REPUBLIKA.CO.ID, MALANG - Masyarakat tidak perlu resah dengan rencana pemerintah mencabut subsidi BBM. Ekonom Universitas Brawijaya Malang, Prof Dr Achmad Erani Yustika, meyakini bahwa kebijakan pemerintah terkait pencabutan subsidi BBM (premium) tidak akan terealisasi pada tahun ini.
"Saya yakin 90 persen kebijakan ini tidak akan berjalan seperti yang diharapkan pemerintah. Sebab, kebijakan pencabutan subsidi BBM tahun lalu juga sudah dikeluarkan dan gagal," tegas Erani, Rabu.
Ia mengemukakan kebijakan tersebut sudah berkali-kali dilontarkan oleh pemerintah. Tapi, penolakan terhadap kebijakan itu terus menggelinding baik dari masyarakat, pakar-pakar ekonomi dan energi, maupun parlemen sendiri. Hanya saja, tahun 2012 ini memang masih menunggu respons dari parlemen.
"Kita semua berharap kebijakan penghentian subsidi BBM ini ditolak oleh parlemen karena masih ada kebijakan lain yang bisa ditempuh pemerintah," tegasnya.
Pemerintah lebih baik menaikkan harga premium secara pelan-pelan (bertahap) daripada langsung mencabut subsidi BBM tersebut. Sebab, dampaknya bagi perekonomian masyarakat cukup besar dan semakin menyulitkan kondisi mereka.
Kebijakan penghapusan subsidi BBM tersebut seakan memaksa masyarakat beralih ke pertamax atau sumber energi lainnya. Itu termasuk bahan bakar gas (BBG) yang mulai disosialisasikan secara luas pada masyarakat.

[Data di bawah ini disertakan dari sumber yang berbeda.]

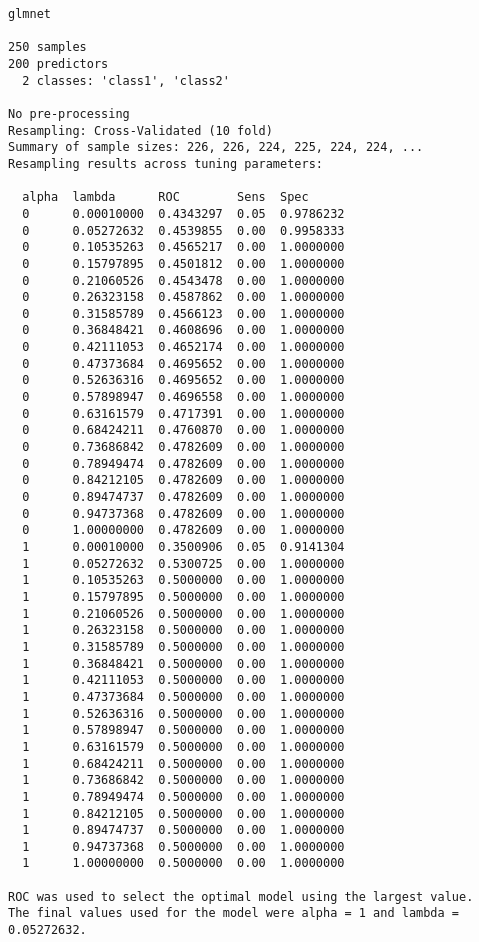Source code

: \documentclass[
]{book}
\begin{document}
\begin{verbatim}
glmnet 

250 samples
200 predictors
  2 classes: 'class1', 'class2' 

No pre-processing
Resampling: Cross-Validated (10 fold) 
Summary of sample sizes: 226, 226, 224, 225, 224, 224, ... 
Resampling results across tuning parameters:

  alpha  lambda      ROC        Sens  Spec     
  0      0.00010000  0.4343297  0.05  0.9786232
  0      0.05272632  0.4539855  0.00  0.9958333
  0      0.10535263  0.4565217  0.00  1.0000000
  0      0.15797895  0.4501812  0.00  1.0000000
  0      0.21060526  0.4543478  0.00  1.0000000
  0      0.26323158  0.4587862  0.00  1.0000000
  0      0.31585789  0.4566123  0.00  1.0000000
  0      0.36848421  0.4608696  0.00  1.0000000
  0      0.42111053  0.4652174  0.00  1.0000000
  0      0.47373684  0.4695652  0.00  1.0000000
  0      0.52636316  0.4695652  0.00  1.0000000
  0      0.57898947  0.4696558  0.00  1.0000000
  0      0.63161579  0.4717391  0.00  1.0000000
  0      0.68424211  0.4760870  0.00  1.0000000
  0      0.73686842  0.4782609  0.00  1.0000000
  0      0.78949474  0.4782609  0.00  1.0000000
  0      0.84212105  0.4782609  0.00  1.0000000
  0      0.89474737  0.4782609  0.00  1.0000000
  0      0.94737368  0.4782609  0.00  1.0000000
  0      1.00000000  0.4782609  0.00  1.0000000
  1      0.00010000  0.3500906  0.05  0.9141304
  1      0.05272632  0.5300725  0.00  1.0000000
  1      0.10535263  0.5000000  0.00  1.0000000
  1      0.15797895  0.5000000  0.00  1.0000000
  1      0.21060526  0.5000000  0.00  1.0000000
  1      0.26323158  0.5000000  0.00  1.0000000
  1      0.31585789  0.5000000  0.00  1.0000000
  1      0.36848421  0.5000000  0.00  1.0000000
  1      0.42111053  0.5000000  0.00  1.0000000
  1      0.47373684  0.5000000  0.00  1.0000000
  1      0.52636316  0.5000000  0.00  1.0000000
  1      0.57898947  0.5000000  0.00  1.0000000
  1      0.63161579  0.5000000  0.00  1.0000000
  1      0.68424211  0.5000000  0.00  1.0000000
  1      0.73686842  0.5000000  0.00  1.0000000
  1      0.78949474  0.5000000  0.00  1.0000000
  1      0.84212105  0.5000000  0.00  1.0000000
  1      0.89474737  0.5000000  0.00  1.0000000
  1      0.94737368  0.5000000  0.00  1.0000000
  1      1.00000000  0.5000000  0.00  1.0000000

ROC was used to select the optimal model using the largest value.
The final values used for the model were alpha = 1 and lambda = 0.05272632.
\end{verbatim}
\end{document}
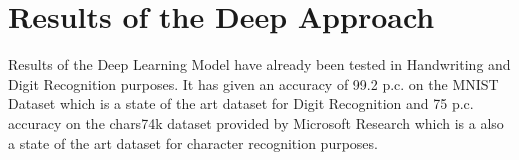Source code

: \section{Results of the Deep Approach}
\label{sec:results2}

Results of the Deep Learning Model have already been tested in Handwriting  and Digit Recognition purposes. It has given an accuracy of 99.2 p.c. on the MNIST Dataset which is a state of the art dataset for Digit Recognition and 75 p.c. accuracy on the chars74k dataset provided by Microsoft Research which is a also a state of the art dataset for character recognition purposes. 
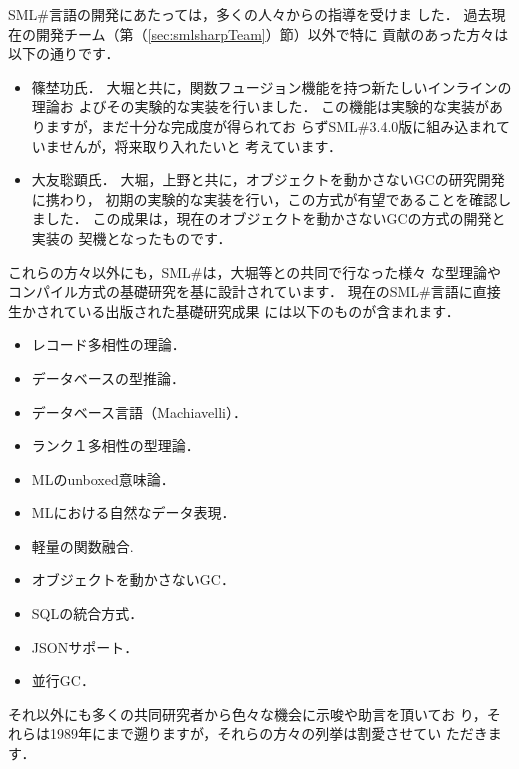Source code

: \documentclass{jbook}
\newcommand{\smlsharp}{SML\#}
\newcommand{\version}{3.4.0}
\begin{document}
\ifjp%
	\smlsharp{}言語の開発にあたっては，多くの人々からの指導を受けま
した．
	過去現在の開発チーム（第（\ref{sec:smlsharpTeam}）節）以外で特に
貢献のあった方々は以下の通りです．
\begin{itemize}
\item 篠埜功氏．
	大堀と共に，関数フュージョン機能を持つ新たしいインラインの理論お
よびその実験的な実装を行いました．
	この機能は実験的な実装がありますが，まだ十分な完成度が得られてお
らず\smlsharp{}\version{}版に組み込まれていませんが，将来取り入れたいと
考えています．
\item 大友聡顕氏．
	大堀，上野と共に，オブジェクトを動かさないGCの研究開発に携わり，
初期の実験的な実装を行い，この方式が有望であることを確認しました．
	この成果は，現在のオブジェクトを動かさないGCの方式の開発と実装の
契機となったものです．
\end{itemize}
	これらの方々以外にも，\smlsharp{}は，大堀等との共同で行なった様々
な型理論やコンパイル方式の基礎研究を基に設計されています．
	現在の\smlsharp{}言語に直接生かされている出版された基礎研究成果
には以下のものが含まれます．
\begin{itemize}
\item レコード多相性の理論\cite{ohor92popl,ohor95toplas}．
\item データベースの型推論\cite{ohor88lfp}．
\item データベース言語（Machiavelli）\cite{ohor89sigmod,bune96tods}．
\item ランク１多相性の型理論\cite{ohor99icfp}．
\item MLのunboxed意味論\cite{ohor97unbox}．
\item MLにおける自然なデータ表現\cite{nguyen06ppdp}．
\item 軽量の関数融合\cite{ohor07popl}.
\item オブジェクトを動かさないGC\cite{ueno11icfp}．
\item SQLの統合方式\cite{ohori11icfp}．
\item JSONサポート\cite{ohori16ecoop}．
\item 並行GC\cite{ueno16icfp}．
\end{itemize}
	それ以外にも多くの共同研究者から色々な機会に示唆や助言を頂いてお
り，それらは1989年にまで遡りますが，それらの方々の列挙は割愛させてい
ただきます．
\else%
\end{document}
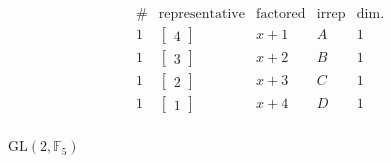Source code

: \documentclass[11pt,oneside]{article}
\newcommand{\GL}{\mathrm{GL}}
\newcommand{\Field}{\mathbb{F}}
\begin{document}
$$
\begin{array}{c|c|c|c|r}
\#    &             \text{representative}  &  \text{factored} & \text{irrep} & \text{dim.}  \\
\hline
1  &  \begin{bmatrix}4\end{bmatrix}   & x+1  & A & 1  \\
1  &  \begin{bmatrix}3\end{bmatrix}   & x+2  & B & 1  \\
1  &  \begin{bmatrix}2\end{bmatrix}   & x+3  & C & 1  \\
1  &  \begin{bmatrix}1\end{bmatrix}   & x+4  & D & 1  \\
\end{array}
$$

$\GL(2,\Field_5)$
\end{document}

"Pemerintah tidak bisa mengambil kebijakan yang 'ekstrem' seperti itu. Dan kalau dipaksakan, saya yakin kebijakan itu tidak akan jalan dalam waktu dekat ini. Apalagi, infrastruktur SPBU untuk BBG dan jaminan keamanan penggunaan BBG juga belum teruji," tegasnya.